Warning: This has memory implications. Clean up old entries:

setInterval(() => {
  const now = Date.now();
  for (const [traceId, startTime] of this.requestStartTimes.entries()) {
    if (now - startTime > 60000) { // 1 minute
      this.requestStartTimes.delete(traceId);
    }
  }
}, 10000); // Clean up every 10 seconds

Tail-Based Sampling with Collector

For true tail-based sampling, use the OpenTelemetry Collector:

collector-config.yaml:

receivers:
  otlp:
    protocols:
      http:
        endpoint: 0.0.0.0:4318
      grpc:
        endpoint: 0.0.0.0:4317

processors:
  # Always sample errors and slow requests
  tail_sampling:
    decision_wait: 10s  # Wait 10s for trace to complete
    num_traces: 100000  # Buffer up to 100k traces
    expected_new_traces_per_sec: 1000
    policies:
      # Policy 1: Always sample errors
      - name: error-policy
        type: status_code
        status_code:
          status_codes:
            - ERROR
      
      # Policy 2: Always sample slow requests (>2s)
      - name: slow-request-policy
        type: latency
        latency:
          threshold_ms: 2000
      
      # Policy 3: Sample 1% of everything else
      - name: random-policy
        type: probabilistic
        probabilistic:
          sampling_percentage: 1

exporters:
  otlp:
    endpoint: jaeger:4317
    tls:
      insecure: true

service:
  pipelines:
    traces:
      receivers: [otlp]
      processors: [tail_sampling]
      exporters: [otlp]

Run the collector:

docker run -d --name otel-collector \
  -p 4317:4317 \
  -p 4318:4318 \
  -v $(pwd)/collector-config.yaml:/etc/otel-collector-config.yaml \
  otel/opentelemetry-collector:latest \
  --config=/etc/otel-collector-config.yaml

Update your application to send to collector:

const sdk = new NodeSDK({
  traceExporter: new OTLPTraceExporter({
    url: 'http://localhost:4318/v1/traces', // Collector, not Jaeger
  }),
  // Use AlwaysOnSampler - let collector decide
  sampler: new AlwaysOnSampler(),
});

Sampling Metrics: What Am I Actually Keeping?
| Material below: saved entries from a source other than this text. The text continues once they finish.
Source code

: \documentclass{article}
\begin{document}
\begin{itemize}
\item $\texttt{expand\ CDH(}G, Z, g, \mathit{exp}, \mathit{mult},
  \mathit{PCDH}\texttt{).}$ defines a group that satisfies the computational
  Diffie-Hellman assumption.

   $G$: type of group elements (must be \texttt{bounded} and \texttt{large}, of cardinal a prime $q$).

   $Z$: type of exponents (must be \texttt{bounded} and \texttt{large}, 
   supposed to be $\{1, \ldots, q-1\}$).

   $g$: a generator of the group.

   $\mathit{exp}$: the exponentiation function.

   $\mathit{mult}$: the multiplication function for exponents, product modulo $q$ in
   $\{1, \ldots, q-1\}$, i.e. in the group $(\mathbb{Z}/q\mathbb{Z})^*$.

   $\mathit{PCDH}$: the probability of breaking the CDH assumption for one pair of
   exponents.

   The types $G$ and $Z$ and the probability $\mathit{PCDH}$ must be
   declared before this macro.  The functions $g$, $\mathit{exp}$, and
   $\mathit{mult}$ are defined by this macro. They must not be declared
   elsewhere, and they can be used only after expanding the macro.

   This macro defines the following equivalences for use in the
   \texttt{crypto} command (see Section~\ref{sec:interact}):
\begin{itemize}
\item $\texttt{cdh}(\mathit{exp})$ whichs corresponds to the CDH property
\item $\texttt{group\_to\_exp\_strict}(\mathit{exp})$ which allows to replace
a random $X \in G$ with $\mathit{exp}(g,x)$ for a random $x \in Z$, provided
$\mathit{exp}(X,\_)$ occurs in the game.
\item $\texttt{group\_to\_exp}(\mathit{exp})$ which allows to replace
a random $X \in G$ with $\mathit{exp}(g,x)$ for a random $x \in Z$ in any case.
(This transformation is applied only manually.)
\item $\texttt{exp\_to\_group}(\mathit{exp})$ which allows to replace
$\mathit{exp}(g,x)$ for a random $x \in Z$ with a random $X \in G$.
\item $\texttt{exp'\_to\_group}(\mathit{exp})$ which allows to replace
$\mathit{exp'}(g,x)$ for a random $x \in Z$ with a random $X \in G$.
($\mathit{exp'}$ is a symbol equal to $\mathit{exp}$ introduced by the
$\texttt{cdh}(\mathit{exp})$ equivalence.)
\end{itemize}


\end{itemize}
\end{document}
Track your sampling decisions:

import { metrics } from '@opentelemetry/api';

const meter = metrics.getMeter('sampling-metrics');

const sampledCounter = meter.createCounter('traces.sampled', {
  description: 'Number of traces sampled',
});

const droppedCounter = meter.createCounter('traces.dropped', {
  description: 'Number of traces dropped',
});

export class MetricsSampler implements Sampler {
  private baseSampler: Sampler;
  
  constructor(baseSampler: Sampler) {
    this.baseSampler = baseSampler;
  }
  
  shouldSample(
    context: Context,
    traceId: string,
    spanName: string,
    spanKind: SpanKind,
    attributes: Attributes,
    links: Link[]
  ): SamplingResult {
    const result = this.baseSampler.shouldSample(
      context,
      traceId,
      spanName,
      spanKind,
      attributes,
      links
    );
    
    if (result.decision === SamplingDecision.RECORD_AND_SAMPLED) {
      sampledCounter.add(1, {
        'sampling.reason': result.attributes?.['sampling.reason'] as string || 'unknown',
      });
    } else {
      droppedCounter.add(1);
    }
    
    return result;
  }
  
  toString(): string {
    return `MetricsSampler(${this.baseSampler.toString()})`;
  }
}

// Usage
const sdk = new NodeSDK({
  sampler: new MetricsSampler(
    new SmartSampler({ defaultRate: 0.01 })
  ),
});

Query in Prometheus:

# Sampling rate
rate(traces_sampled_total[5m]) / (rate(traces_sampled_total[5m]) + rate(traces_dropped_total[5m]))

# Sampling by reason
sum by (sampling_reason) (rate(traces_sampled_total[5m]))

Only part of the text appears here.